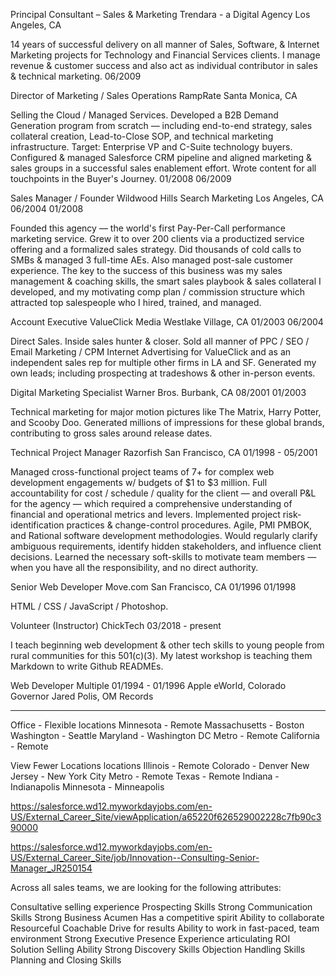 Principal Consultant – Sales & Marketing
Trendara - a Digital Agency
Los Angeles, CA

14 years of successful delivery on all manner of Sales, Software, & Internet Marketing projects for Technology and Financial Services clients. I manage revenue & customer success and also act as individual contributor in sales & technical marketing.
06/2009


Director of Marketing / Sales Operations
RampRate
Santa Monica, CA

Selling the Cloud / Managed Services. Developed a B2B Demand Generation program from scratch — including end-to-end strategy, sales collateral creation, Lead-to-Close SOP, and technical marketing infrastructure. Target: Enterprise VP and C-Suite technology buyers. Configured & managed Salesforce CRM pipeline and aligned marketing & sales groups in a successful sales enablement effort. Wrote content for all touchpoints in the Buyer's Journey. 
01/2008 06/2009


Sales Manager / Founder
Wildwood Hills Search Marketing
Los Angeles, CA
06/2004 01/2008

Founded this agency — the world's first Pay-Per-Call performance marketing service. Grew it to over 200 clients via a productized service offering and a formalized sales strategy. Did thousands of cold calls to SMBs & managed 3 full-time AEs. Also managed post-sale customer experience. The key to the success of this business was my sales management & coaching skills, the smart sales playbook & sales collateral I developed, and my motivating comp plan / commission structure which attracted top salespeople who I hired, trained, and managed.


Account Executive
ValueClick Media
Westlake Village, CA
01/2003 06/2004

Direct Sales. Inside sales hunter & closer. Sold all manner of PPC / SEO / Email Marketing / CPM Internet Advertising for ValueClick and as an independent sales rep for multiple other firms in LA and SF. Generated my own leads; including prospecting at tradeshows & other in-person events.

Digital Marketing Specialist
Warner Bros.
Burbank, CA
08/2001 01/2003

Technical marketing for major motion pictures like The Matrix, Harry Potter, and Scooby Doo. Generated millions of impressions for these global brands, contributing to gross sales around release dates.

Technical Project Manager
Razorfish
San Francisco, CA
01/1998 - 05/2001

Managed cross-functional project teams of 7+ for complex web development engagements w/ budgets of $1 to $3 million. Full accountability for cost / schedule / quality for the client — and overall P&L for the agency — which required a comprehensive understanding of financial and operational metrics and levers. Implemented project risk-identification practices & change-control procedures. Agile, PMI PMBOK, and Rational software development methodologies. Would regularly clarify ambiguous requirements, identify hidden stakeholders, and influence client decisions. Learned the necessary soft-skills to motivate team members — when you have all the responsibility, and no direct authority.

Senior Web Developer
Move.com
San Francisco, CA
01/1996 01/1998

HTML / CSS / JavaScript / Photoshop.

Volunteer (Instructor)
ChickTech
03/2018 - present

I teach beginning web development & other tech skills to young people from rural communities for this 501(c)(3). My latest workshop is teaching them Markdown to write Github READMEs.

Web Developer
Multiple
01/1994 - 01/1996
Apple eWorld, Colorado Governor Jared Polis, OM Records

------

Office - Flexible
locations
Minnesota - Remote
Massachusetts - Boston
Washington - Seattle
Maryland - Washington DC Metro - Remote
California - Remote

View Fewer Locations
locations
Illinois - Remote
Colorado - Denver
New Jersey - New York City Metro - Remote
Texas - Remote
Indiana - Indianapolis
Minnesota - Minneapolis

https://salesforce.wd12.myworkdayjobs.com/en-US/External_Career_Site/viewApplication/a65220f626529002228c7fb90c390000

https://salesforce.wd12.myworkdayjobs.com/en-US/External_Career_Site/job/Innovation--Consulting-Senior-Manager_JR250154

Across all sales teams, we are looking for the following attributes:


Consultative selling experience
Prospecting Skills
Strong Communication Skills
Strong Business Acumen
Has a competitive spirit
Ability to collaborate
Resourceful
Coachable
Drive for results
Ability to work in fast-paced, team environment
Strong Executive Presence
Experience articulating ROI
Solution Selling Ability
Strong Discovery Skills
Objection Handling Skills
Planning and Closing Skills



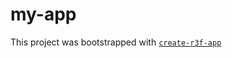 # my-app

This project was bootstrapped with [`create-r3f-app`](https://github.com/utsuboco/create-r3f-app)

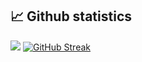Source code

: ## 📈 Github statistics  

![](https://github-readme-stats.vercel.app/api?username=akiraiko&theme=default&hide_border=false&include_all_commits=false&count_private=false&show_icons=true)
[![GitHub Streak](https://github-readme-streak-stats.herokuapp.com?user=akiraiko&card_width=360&hide_current_streak=true)](https://git.io/streak-stats)
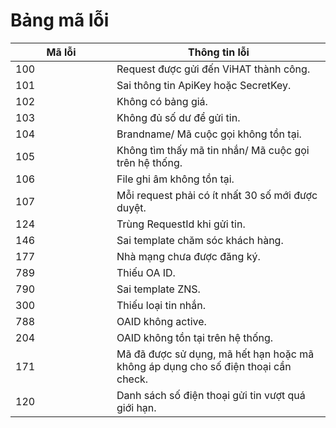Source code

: # Bảng mã lỗi

<table><thead><tr><th width="146">Mã lỗi</th><th>Thông tin lỗi</th></tr></thead><tbody><tr><td>100</td><td>Request được gửi đến ViHAT thành công.</td></tr><tr><td>101</td><td>Sai thông tin ApiKey hoặc SecretKey.</td></tr><tr><td>102</td><td>Không có bảng giá.</td></tr><tr><td>103</td><td>Không đủ số dư để gửi tin.</td></tr><tr><td>104</td><td>Brandname/ Mã cuộc gọi không tồn tại.</td></tr><tr><td>105</td><td>Không tìm thấy mã tin nhắn/ Mã cuộc gọi trên hệ thống.</td></tr><tr><td>106</td><td>File ghi âm không tồn tại.</td></tr><tr><td>107</td><td>Mỗi request phải có ít nhất 30 số mới được duyệt.</td></tr><tr><td>124</td><td>Trùng RequestId khi gửi tin.</td></tr><tr><td>146</td><td>Sai template chăm sóc khách hàng.</td></tr><tr><td>177</td><td>Nhà mạng chưa được đăng ký.</td></tr><tr><td>789</td><td>Thiếu OA ID.</td></tr><tr><td>790</td><td>Sai template ZNS.</td></tr><tr><td>300</td><td>Thiếu loại tin nhắn.</td></tr><tr><td>788</td><td>OAID không active.</td></tr><tr><td>204</td><td>OAID không tồn tại trên hệ thống.</td></tr><tr><td>171</td><td>Mã đã được sử dụng, mã hết hạn hoặc mã không áp dụng cho số điện thoại cần check.</td></tr><tr><td>120</td><td>Danh sách số điện thoại gửi tin vượt quá giới hạn.</td></tr></tbody></table>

## Assignment
Your job is to return all lines above that hold the word "Metro".

## Result below
Maryland - Washington DC Metro - Remote
New Jersey - New York City Metro - Remote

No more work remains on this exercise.